In any situation, if the police do not give you an acceptable answer when you call them out the first time, then call back and request that a sergeant or lieutenant come see you about your complaint and work with them to resolve your issue legally. You know, unless you want to be arrested and charged with the crime you just committed.

Anonymous said...

roaster,

They already called 911 and spoke to a police officer that basically told them it was no big deal. After that, would ANYONE call again and ask to speak to a superior? No, it wouldn't make sense to. But when you have a suspicious car sitting right outside your bedroom window for days, do you just ignore it? This was purely the police department's mistake, mainly by keeping the bait car in front of this home after the person called about it - even if the cop didn't want to tell them it was a bait car, they should've removed it immediately. And they certainly shouldn't have arrested them. It's a case of the right hand not knowing what the left hand it doing and then trying to cover up for that incompetence after the face.

It's just a gross misuse of power by the police department trying to save face and making it worse - this story getting out on NPR is now going to make matters worse for Austin PD and the DA, and hopefully some heads will roll - this is something that happens in an oppressive police-state, not something that should be happening to law-abiding tax payers in America.

roaster said...

Why wouldn't somebody call back and speak with someone in charge if they are not given an acceptable explanation? If the car isn't moved and the police tell you not to worry about it and then leave, call back and ask them why you shouldn't worry about it and why it isn't being moved. What do you think all of the corporals, sergeants, lieutenants, and the Office of the Police Monitor are there for? Show? If you are a citizen then they are working for you. You have the right to ask as many questions as you like.

Even though the police could have handled the situation differently that still doesn't give anybody the right to break the law. That is all there is to it. If you haven't seen your neighbor in weeks, you don't kick in their door. You call the police, and if they feel it is necessary to kick in their door, then you let them do it. Take the law into your own hands, get in trouble.

Anonymous said...

I would like to say that I am probably the first person in the world to actually recieve a ticket for leaving my car running. I left it on for my dog when I ran inside to pick up a to-go order and got ticketing-- despite the fact that I would have got arrested had I turned the car off and left my dog in the 100 degree heat. This law is stupid. It punishes me for a crime the police think someone else might commit.

Anonymous said...

I am laughing so hard at 3:07... Leave the dog at home, idiot!
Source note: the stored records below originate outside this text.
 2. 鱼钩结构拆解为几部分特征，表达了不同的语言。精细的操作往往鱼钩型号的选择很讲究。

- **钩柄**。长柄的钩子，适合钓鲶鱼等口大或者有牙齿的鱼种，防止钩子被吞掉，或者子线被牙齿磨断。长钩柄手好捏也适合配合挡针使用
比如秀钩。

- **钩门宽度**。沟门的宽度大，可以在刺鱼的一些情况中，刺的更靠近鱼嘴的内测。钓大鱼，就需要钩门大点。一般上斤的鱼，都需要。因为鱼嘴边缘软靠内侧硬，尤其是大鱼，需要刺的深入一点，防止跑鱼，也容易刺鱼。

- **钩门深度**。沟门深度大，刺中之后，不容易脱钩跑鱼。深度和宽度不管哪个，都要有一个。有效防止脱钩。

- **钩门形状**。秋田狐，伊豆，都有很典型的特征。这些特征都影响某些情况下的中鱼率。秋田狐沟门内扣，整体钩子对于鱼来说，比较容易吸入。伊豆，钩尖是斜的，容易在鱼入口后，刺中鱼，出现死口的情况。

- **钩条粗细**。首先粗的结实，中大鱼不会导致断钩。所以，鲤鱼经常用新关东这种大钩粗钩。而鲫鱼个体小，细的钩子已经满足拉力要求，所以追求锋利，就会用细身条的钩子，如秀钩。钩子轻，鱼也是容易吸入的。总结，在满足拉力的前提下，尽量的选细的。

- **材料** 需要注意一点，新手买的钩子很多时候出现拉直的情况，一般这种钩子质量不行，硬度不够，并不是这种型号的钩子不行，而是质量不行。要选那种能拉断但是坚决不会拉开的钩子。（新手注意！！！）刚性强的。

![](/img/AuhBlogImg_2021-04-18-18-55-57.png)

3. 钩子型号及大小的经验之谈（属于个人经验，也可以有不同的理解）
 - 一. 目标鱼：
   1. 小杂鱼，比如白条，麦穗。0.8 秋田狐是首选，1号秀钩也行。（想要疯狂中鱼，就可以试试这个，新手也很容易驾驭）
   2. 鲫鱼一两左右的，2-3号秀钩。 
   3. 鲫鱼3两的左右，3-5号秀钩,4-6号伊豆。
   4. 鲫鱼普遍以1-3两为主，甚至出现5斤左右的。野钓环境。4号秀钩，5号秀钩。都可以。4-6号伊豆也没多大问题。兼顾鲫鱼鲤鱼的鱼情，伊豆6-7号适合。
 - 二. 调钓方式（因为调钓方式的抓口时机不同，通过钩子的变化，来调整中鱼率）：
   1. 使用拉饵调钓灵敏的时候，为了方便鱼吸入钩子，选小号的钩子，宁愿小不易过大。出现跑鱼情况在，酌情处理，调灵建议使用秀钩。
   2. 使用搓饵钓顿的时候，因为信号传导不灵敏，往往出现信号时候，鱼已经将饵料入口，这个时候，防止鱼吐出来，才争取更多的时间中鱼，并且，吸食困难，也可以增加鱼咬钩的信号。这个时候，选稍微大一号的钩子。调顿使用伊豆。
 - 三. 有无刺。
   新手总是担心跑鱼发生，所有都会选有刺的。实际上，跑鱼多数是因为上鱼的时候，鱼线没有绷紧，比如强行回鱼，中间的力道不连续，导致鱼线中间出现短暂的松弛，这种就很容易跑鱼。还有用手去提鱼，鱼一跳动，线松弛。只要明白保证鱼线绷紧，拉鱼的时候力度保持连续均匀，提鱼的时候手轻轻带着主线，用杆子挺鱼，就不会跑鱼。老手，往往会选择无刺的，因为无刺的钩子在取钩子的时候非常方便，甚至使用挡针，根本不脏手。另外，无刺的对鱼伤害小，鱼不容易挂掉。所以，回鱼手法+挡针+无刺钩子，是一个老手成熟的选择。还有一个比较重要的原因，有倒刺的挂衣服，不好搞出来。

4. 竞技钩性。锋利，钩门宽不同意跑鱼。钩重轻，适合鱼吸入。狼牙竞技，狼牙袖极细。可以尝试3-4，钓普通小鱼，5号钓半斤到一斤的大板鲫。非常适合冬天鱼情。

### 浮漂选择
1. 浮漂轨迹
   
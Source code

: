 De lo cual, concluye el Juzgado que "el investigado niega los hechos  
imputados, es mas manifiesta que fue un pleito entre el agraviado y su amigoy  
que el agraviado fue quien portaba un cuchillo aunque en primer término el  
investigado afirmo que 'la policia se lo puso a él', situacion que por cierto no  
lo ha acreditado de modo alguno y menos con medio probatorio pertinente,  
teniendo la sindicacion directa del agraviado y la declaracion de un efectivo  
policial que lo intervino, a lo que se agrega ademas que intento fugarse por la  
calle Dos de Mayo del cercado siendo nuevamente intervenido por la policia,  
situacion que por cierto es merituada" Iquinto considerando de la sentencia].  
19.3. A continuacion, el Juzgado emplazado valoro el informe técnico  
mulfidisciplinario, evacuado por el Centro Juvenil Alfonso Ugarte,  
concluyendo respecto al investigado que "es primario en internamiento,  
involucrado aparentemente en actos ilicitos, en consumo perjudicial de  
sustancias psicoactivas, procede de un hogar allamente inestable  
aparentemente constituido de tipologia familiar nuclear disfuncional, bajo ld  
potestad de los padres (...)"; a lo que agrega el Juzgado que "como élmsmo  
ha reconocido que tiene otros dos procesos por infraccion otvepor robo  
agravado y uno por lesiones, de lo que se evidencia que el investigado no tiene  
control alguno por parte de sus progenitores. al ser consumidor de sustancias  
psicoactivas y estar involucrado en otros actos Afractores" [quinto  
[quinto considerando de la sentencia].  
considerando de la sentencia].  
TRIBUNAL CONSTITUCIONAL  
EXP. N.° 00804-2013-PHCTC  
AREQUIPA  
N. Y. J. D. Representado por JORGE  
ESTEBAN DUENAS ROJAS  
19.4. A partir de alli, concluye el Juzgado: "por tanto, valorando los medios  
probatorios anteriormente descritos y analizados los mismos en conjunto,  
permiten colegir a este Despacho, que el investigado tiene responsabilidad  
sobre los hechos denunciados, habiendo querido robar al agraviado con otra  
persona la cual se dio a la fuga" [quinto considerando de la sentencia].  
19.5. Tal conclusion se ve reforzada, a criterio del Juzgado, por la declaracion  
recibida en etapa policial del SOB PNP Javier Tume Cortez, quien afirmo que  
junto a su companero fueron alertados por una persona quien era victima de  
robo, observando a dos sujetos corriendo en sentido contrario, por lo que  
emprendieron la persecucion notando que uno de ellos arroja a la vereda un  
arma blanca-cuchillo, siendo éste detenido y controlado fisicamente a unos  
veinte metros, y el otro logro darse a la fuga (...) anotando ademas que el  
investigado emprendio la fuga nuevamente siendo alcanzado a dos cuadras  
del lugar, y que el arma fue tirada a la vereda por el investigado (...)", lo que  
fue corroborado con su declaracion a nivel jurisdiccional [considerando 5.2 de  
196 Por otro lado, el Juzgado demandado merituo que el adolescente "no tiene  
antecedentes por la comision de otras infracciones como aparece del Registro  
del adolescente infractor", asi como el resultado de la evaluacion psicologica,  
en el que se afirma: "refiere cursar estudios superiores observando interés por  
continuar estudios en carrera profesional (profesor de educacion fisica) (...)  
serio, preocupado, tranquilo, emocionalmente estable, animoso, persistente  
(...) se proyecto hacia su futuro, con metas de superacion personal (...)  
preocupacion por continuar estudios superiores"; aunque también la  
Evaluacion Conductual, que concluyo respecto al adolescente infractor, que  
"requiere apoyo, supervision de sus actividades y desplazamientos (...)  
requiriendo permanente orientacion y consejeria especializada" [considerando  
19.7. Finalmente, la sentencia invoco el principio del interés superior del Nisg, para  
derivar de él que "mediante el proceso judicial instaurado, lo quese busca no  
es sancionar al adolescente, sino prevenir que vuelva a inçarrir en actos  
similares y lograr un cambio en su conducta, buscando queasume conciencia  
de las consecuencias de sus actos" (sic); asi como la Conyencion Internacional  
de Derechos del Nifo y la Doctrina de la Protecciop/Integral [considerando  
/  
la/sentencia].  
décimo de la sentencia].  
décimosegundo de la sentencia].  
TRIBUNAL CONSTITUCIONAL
People so often create a set of circumstances that provide an environment for making mistakes. And when the mistake happens or an incident occurs, they blame the law.. or the police... or someone else... for something that they could have prevented by not being a complete moron. Stop trying to mold the people and beliefs of this world around YOU, grow up and accept some accountability.

Anonymous said...

Hence the reason for the law, genius

Anonymous said...

So you were lucky then, eh? Now how would you feel if some thief stole your car with little fluffy in it and you never saw fluffy again? I bet you'd be crying your little eyes out. Just because you've been lucky doesn't make it a stupid law. If you have any decency and you've had your shit stolen or even the thought of someone taking someone else's hard earned property, you'd probably get it.

robert said...

I have had things stolen, and I think it's a ridiculous idea. And the fact that it's on television, instead of expending that money and energy on stopping crime where it starts, lack of education, boggles my fucking mind. But one can't expect much from law enforcement officers, they're "just doing their job."